Deep Dive
1. FiRM Adoption & Revenue Growth (Bullish Impact)
Overview: Inverse’s FiRM platform saw TVL hit $158.2M (+37% MoM) and annualized revenue surge to $11.3M (+102%) in July 2025. Borrows rose 27% to $107.4M, while DOLA stablecoin circulation expanded 18%.
What this means: Accelerating protocol usage directly boosts INV’s utility – as governance token and risk capital backstop. Historical data shows INV’s 90-day +112% rally aligns with FiRM’s growth, suggesting continued adoption could sustain upward pressure.
2. Bad Debt Cleanup (Mixed Impact)
Overview: The DAO raised $2.6M via INV token sales (locked 6 months) to reduce bad debt to $3.4M (down from $12M). Remaining debt will be covered via 40acres.finance loans.
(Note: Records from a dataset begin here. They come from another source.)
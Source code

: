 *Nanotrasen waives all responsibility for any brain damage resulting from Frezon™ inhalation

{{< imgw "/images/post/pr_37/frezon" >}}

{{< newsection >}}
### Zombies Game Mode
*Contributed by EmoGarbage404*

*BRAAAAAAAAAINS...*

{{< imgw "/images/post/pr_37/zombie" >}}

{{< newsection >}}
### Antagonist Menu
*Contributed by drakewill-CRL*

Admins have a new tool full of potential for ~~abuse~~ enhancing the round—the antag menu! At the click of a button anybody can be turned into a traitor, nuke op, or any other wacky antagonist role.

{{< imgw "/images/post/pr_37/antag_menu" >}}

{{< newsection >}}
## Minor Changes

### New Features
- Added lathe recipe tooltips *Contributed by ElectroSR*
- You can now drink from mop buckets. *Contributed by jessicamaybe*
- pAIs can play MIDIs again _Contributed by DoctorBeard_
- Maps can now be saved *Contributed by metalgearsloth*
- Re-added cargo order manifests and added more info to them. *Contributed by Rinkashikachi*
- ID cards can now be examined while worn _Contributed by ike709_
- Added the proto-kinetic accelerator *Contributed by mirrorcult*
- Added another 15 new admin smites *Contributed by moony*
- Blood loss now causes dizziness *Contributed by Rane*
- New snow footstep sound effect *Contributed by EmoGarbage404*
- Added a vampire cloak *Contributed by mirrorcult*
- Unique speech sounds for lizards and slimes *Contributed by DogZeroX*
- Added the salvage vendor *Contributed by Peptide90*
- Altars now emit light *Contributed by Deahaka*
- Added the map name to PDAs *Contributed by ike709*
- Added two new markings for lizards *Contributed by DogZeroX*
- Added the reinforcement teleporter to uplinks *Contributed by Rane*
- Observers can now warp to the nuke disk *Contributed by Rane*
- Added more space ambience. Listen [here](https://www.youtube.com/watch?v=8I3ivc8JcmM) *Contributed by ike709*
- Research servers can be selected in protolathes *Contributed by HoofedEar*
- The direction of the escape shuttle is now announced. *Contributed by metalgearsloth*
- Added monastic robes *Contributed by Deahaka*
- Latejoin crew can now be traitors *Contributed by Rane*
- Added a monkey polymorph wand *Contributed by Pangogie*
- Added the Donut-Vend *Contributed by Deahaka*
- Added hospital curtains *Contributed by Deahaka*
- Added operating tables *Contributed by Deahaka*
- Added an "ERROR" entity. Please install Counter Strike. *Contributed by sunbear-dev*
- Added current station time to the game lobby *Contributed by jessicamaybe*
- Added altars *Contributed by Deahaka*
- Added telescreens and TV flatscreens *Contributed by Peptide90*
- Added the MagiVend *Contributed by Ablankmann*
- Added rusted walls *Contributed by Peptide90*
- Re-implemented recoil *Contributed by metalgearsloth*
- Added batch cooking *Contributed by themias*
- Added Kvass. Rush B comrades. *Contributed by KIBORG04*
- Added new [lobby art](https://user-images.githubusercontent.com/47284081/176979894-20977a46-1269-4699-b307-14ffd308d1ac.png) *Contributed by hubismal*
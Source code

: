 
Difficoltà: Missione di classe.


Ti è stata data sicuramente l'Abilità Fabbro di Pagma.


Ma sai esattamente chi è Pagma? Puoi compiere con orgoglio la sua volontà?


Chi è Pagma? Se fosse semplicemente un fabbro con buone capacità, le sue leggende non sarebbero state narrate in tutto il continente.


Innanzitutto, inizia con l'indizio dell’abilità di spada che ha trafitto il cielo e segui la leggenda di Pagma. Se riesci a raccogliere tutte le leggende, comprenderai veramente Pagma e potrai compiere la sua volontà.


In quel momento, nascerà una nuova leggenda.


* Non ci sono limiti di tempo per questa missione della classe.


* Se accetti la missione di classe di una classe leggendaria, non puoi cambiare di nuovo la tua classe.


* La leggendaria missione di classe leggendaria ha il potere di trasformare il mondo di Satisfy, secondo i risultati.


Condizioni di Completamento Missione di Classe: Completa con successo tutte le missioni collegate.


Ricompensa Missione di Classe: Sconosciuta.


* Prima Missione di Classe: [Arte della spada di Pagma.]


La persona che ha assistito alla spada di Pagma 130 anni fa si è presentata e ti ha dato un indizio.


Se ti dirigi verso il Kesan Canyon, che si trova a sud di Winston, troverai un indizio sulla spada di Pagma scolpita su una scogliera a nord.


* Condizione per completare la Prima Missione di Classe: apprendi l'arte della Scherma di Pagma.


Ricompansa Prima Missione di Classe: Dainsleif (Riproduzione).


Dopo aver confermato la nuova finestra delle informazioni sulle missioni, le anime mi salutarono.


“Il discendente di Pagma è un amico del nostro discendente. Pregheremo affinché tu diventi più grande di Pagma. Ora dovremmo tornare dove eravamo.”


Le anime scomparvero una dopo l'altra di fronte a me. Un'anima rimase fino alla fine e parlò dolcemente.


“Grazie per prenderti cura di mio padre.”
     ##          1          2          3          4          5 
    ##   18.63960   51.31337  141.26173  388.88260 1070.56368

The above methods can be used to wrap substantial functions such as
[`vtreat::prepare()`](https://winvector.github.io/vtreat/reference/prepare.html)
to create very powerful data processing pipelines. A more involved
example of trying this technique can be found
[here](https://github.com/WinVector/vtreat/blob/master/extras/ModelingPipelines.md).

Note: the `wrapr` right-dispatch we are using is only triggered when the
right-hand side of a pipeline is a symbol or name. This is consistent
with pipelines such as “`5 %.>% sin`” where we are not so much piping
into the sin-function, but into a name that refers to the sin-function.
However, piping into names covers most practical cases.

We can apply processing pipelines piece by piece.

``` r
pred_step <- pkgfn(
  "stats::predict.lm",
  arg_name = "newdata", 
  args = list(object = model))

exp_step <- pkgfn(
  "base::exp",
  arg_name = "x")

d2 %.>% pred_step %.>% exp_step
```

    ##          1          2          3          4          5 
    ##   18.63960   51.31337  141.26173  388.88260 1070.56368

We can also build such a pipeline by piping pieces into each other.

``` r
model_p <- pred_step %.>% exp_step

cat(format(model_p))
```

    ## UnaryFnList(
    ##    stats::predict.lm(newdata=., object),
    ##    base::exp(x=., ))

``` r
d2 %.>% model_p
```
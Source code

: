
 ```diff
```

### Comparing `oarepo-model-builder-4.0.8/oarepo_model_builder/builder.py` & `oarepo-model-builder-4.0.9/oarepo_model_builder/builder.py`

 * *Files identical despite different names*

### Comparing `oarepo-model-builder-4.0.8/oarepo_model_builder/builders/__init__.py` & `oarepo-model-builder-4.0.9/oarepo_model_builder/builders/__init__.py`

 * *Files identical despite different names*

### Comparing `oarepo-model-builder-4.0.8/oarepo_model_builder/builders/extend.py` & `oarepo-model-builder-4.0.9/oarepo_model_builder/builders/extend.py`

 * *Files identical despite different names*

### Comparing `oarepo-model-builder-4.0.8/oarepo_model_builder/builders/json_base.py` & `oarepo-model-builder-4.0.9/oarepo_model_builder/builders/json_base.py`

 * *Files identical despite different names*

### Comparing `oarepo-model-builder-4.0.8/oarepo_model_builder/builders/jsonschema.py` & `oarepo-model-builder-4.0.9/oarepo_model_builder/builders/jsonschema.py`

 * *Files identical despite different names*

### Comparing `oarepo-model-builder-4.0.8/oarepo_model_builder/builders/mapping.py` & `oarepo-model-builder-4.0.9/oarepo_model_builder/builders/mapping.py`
What this means: While resolving legacy liabilities (from 2022-2023 exploits) improves balance sheet health, the token sale diluted circulating supply. However, INV traded at a 72% premium to the sale price post-announcement, signaling market approval of the move.
3. DeFi Security Overhang (Bearish Impact)
Overview: An August 2025 $7M exploit at ODIN•FUN reignited concerns about DeFi vulnerabilities, noting Inverse’s own $16M April 2025 SushiSwap breach (CoinMarketCap).
What this means: Repeated sector-wide hacks could deter capital inflows into smaller protocols like Inverse. INV remains 29% below its April pre-hack high of $81.50, showing lingering risk sensitivity.
Conclusion
INV’s trajectory hinges on sustaining FiRM’s growth while navigating DeFi’s structural risks. Short-term technicals lean bullish (price above 200D SMA/$33.92), but the $65.25 Fibonacci resistance could test momentum.
Can Inverse maintain its 102% revenue growth rate through Q4 2025?